One thing that stood out to me in this paper was his stance on computational-level vs. algorithmic-level models of syntactic acquisition. Right up front, he establishes his view that algorithmic-level models are the ones with the greatest contribution (and this line of discussion seems to continue in section 4, where he seems dismissive of some existing computational-level models). I do have great sympathy for wanting to create algorithmic-level models, but I still believe computational-level models have something to offer. The basic idea for me is this: if you have an ideal learner that can't learn the required knowledge from the available data, this seems like a great starting point for a poverty of the stimulus claim. (It may turn out that some algorithmic-level model doesn't have the same issue, but then you know the "magic" that happens is in the specific process that algorithmic-level model uses. And maybe that "magic" corresponds to some prior knowledge or innate bias in the learning procedure, etc. At any rate, the ideal learner model has contributed something.)
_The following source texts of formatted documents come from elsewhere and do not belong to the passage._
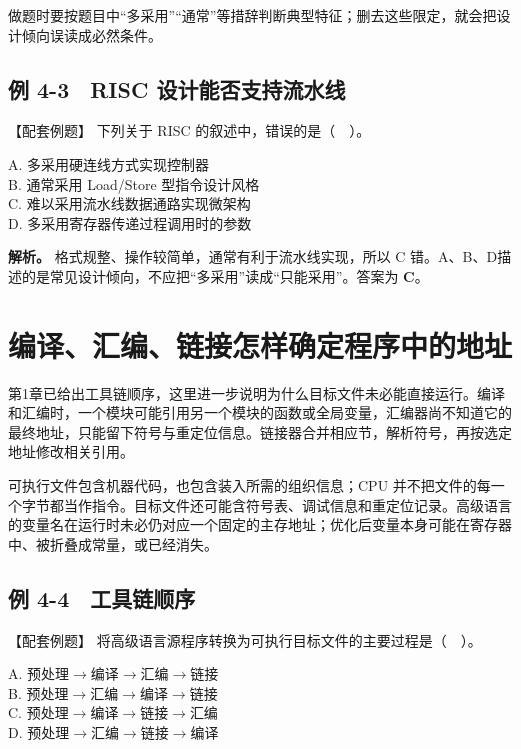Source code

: 做题时要按题目中``多采用''``通常''等措辞判断典型特征；删去这些限定，就会把设计倾向误读成必然条件。

\subsection{例 4-3　RISC 设计能否支持流水线}\label{CO04-08}

\begin{example}[配套例题]

【配套例题】 下列关于 RISC 的叙述中，错误的是（　）。

A. 多采用硬连线方式实现控制器\\
B. 通常采用 Load/Store 型指令设计风格\\
C. 难以采用流水线数据通路实现微架构\\
D. 多采用寄存器传递过程调用时的参数

\end{example}

\textbf{解析。} 格式规整、操作较简单，通常有利于流水线实现，所以 C 错。A、B、D描述的是常见设计倾向，不应把``多采用''读成``只能采用''。答案为 \textbf{C}。

\section{编译、汇编、链接怎样确定程序中的地址}\label{CO04-09}

第1章已给出工具链顺序，这里进一步说明为什么目标文件未必能直接运行。编译和汇编时，一个模块可能引用另一个模块的函数或全局变量，汇编器尚不知道它的最终地址，只能留下符号与重定位信息。链接器合并相应节，解析符号，再按选定地址修改相关引用。

可执行文件包含机器代码，也包含装入所需的组织信息；CPU 并不把文件的每一个字节都当作指令。目标文件还可能含符号表、调试信息和重定位记录。高级语言的变量名在运行时未必仍对应一个固定的主存地址；优化后变量本身可能在寄存器中、被折叠成常量，或已经消失。

\subsection{例 4-4　工具链顺序}\label{CO04-10}

\begin{example}[配套例题]

【配套例题】 将高级语言源程序转换为可执行目标文件的主要过程是（　）。

A. 预处理\ensuremath{\to}编译\ensuremath{\to}汇编\ensuremath{\to}链接\\
B. 预处理\ensuremath{\to}汇编\ensuremath{\to}编译\ensuremath{\to}链接\\
C. 预处理\ensuremath{\to}编译\ensuremath{\to}链接\ensuremath{\to}汇编\\
D. 预处理\ensuremath{\to}汇编\ensuremath{\to}链接\ensuremath{\to}编译

\end{example}

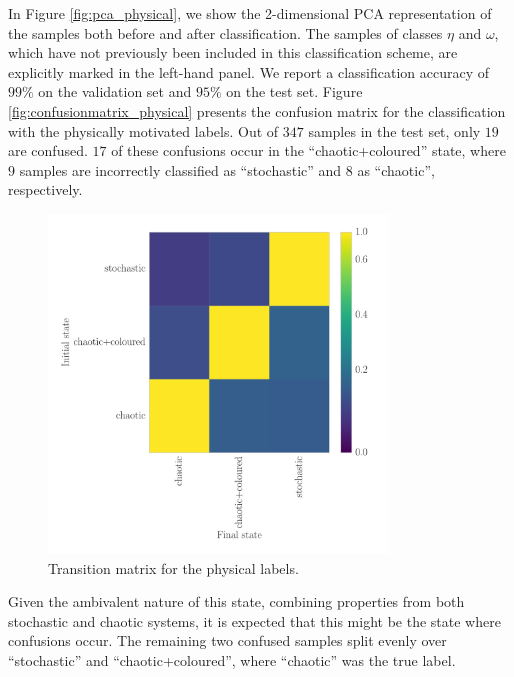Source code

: \documentclass[12pt]{emulateapj}
\begin{document}
In Figure \ref{fig:pca_physical}, we show the 2-dimensional PCA representation of the samples both before and after classification. The samples of classes $\eta$ and $\omega$, which have not previously been included in this classification scheme, are explicitly marked in the left-hand panel. 
We report a classification accuracy of $99\%$ on the validation set and $95\%$ on the test set. Figure \ref{fig:confusionmatrix_physical} presents the confusion matrix for the classification with the physically motivated labels.
Out of $347$ samples in the test set, only $19$ are confused. $17$ of these confusions occur in the ``chaotic+coloured'' state, where $9$ samples are incorrectly 
classified as ``stochastic'' and $8$ as ``chaotic'', respectively. 
\begin{figure}[htbp]
\begin{center}
\includegraphics[width=9cm]{grs1915_supervised_phys_transmat.pdf}
\caption{Transition matrix for the physical labels.} 
\label{fig:transmat_phys}
\end{center}
\end{figure}
Given the ambivalent nature of this state, combining properties from both stochastic and chaotic systems, it is expected that this might be the state where confusions occur. The remaining two confused samples split evenly over ``stochastic'' and ``chaotic+coloured'', where ``chaotic'' was the true label.
\end{document}
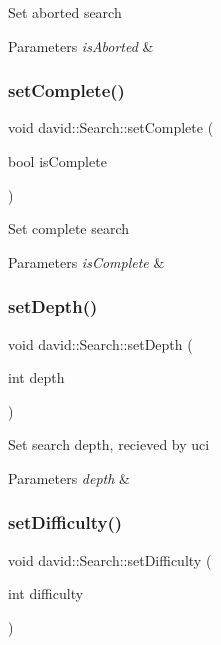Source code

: Set aborted search 
\begin{DoxyParams}{Parameters}
{\em is\+Aborted} & \\
\hline
\end{DoxyParams}
\mbox{\label{classdavid_1_1Search_ad473d052f9123762c1636ef04a7ecdde}} 
\subsubsection{\texorpdfstring{set\+Complete()}{setComplete()}}
{\footnotesize\ttfamily void david\+::\+Search\+::set\+Complete (\begin{DoxyParamCaption}\item[{bool}]{is\+Complete }\end{DoxyParamCaption})}

Set complete search 
\begin{DoxyParams}{Parameters}
{\em is\+Complete} & \\
\hline
\end{DoxyParams}
\mbox{\label{classdavid_1_1Search_a4c3398fb13ce8c3bc477ded05f75ec0e}} 
\subsubsection{\texorpdfstring{set\+Depth()}{setDepth()}}
{\footnotesize\ttfamily void david\+::\+Search\+::set\+Depth (\begin{DoxyParamCaption}\item[{int}]{depth }\end{DoxyParamCaption})}

Set search depth, recieved by uci 
\begin{DoxyParams}{Parameters}
{\em depth} & \\
\hline
\end{DoxyParams}
\mbox{\label{classdavid_1_1Search_a84aaba374418b295f0a0cfed676114b4}} 
\subsubsection{\texorpdfstring{set\+Difficulty()}{setDifficulty()}}
{\footnotesize\ttfamily void david\+::\+Search\+::set\+Difficulty (\begin{DoxyParamCaption}\item[{int}]{difficulty }\end{DoxyParamCaption})}

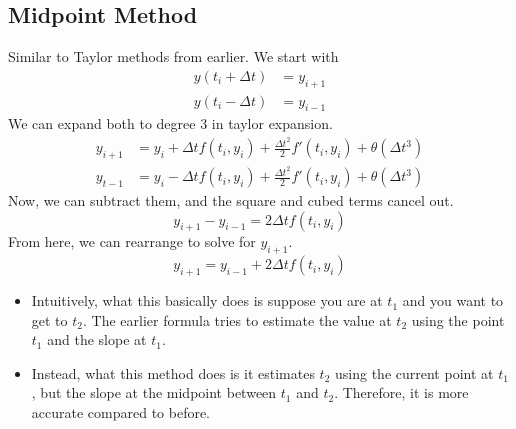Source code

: \documentclass[10pt]{article}
\begin{document}
\subsection*{Midpoint Method}
Similar to Taylor methods from earlier.  We start with 
\begin{align*}
    y(t_i + \Delta t) &= y_{i + 1}\\
    y(t_i - \Delta t) &= y_{i - 1}
\end{align*}
We can expand both to degree 3 in taylor expansion.
\begin{align*}
    y_{i + 1} &= y_i + \Delta t f(t_i, y_i) + \frac{\Delta t^2}{2} f'(t_i, y_i) + \theta(\Delta t^3)\\
    y_{t - 1} &= y_i - \Delta t f(t_i, y_i) + \frac{\Delta t^2}{2} f'(t_i, y_i) + \theta(\Delta t^3)
\end{align*}
Now, we can subtract them, and the square and cubed terms cancel out.
\[y_{i + 1} - y_{i - 1} = 2\Delta t f(t_i, y_i)\]
From here, we can rearrange to solve for $y_{i + 1}$.
\[y_{i + 1} = y_{i - 1} + 2 \Delta t f(t_i, y_i)\]
\begin{itemize}
	\item Intuitively, what this basically does is suppose you are at $t_1$ and you want to get to $t_2$.  The earlier formula tries to estimate the value at $t_2$ using the point $t_1$ and the slope at $t_1$.  
	\item Instead, what this method does is it estimates $t_2$ using the current point at $t_1$, but the slope at the midpoint between $t_1$ and $t_2$.  Therefore, it is more accurate compared to before.
\end{itemize}
\end{document}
I also found Yang's discussion of the PAC learnability framework enlightening in section 3. A couple of comments stood out to me:
- p.6: The comment about how to turn infinite grammars finite, by ignoring sufficiently long sentences (that, for example, contain lots of recursion). Yang notes that few language scientists would find the notion of a finite grammar appealing. On the other hand, I feel like we could have some sympathy for people who believe that sentences of infinite length are not really part of the language. Yes, they're part of the language by definition (of what recursion is, for example), but they seem not to be part of the language if we define language as something like "the strings that people could utter in order to communicate". I think Yang's larger point remains that the set of strings in a grammar of any language is infinite in size, though.
- In that same paragraph, Yang seems dismissive of the hypothesis space of probabilistic context-free grammars (PCFGs) being realistic in current model implementations, specifically because the "prior probabilities of these grammars must be assumed". While it may be the case that some models take this approach, I don't think it's necessarily true. If you already have a PCFG, couldn't the prior for the grammar be derived by the some combination of the rules' probabilities? (I feel like Hsu & Chater (2010) do something like this with their MDL framework, where the prior is the encoding of the grammar.)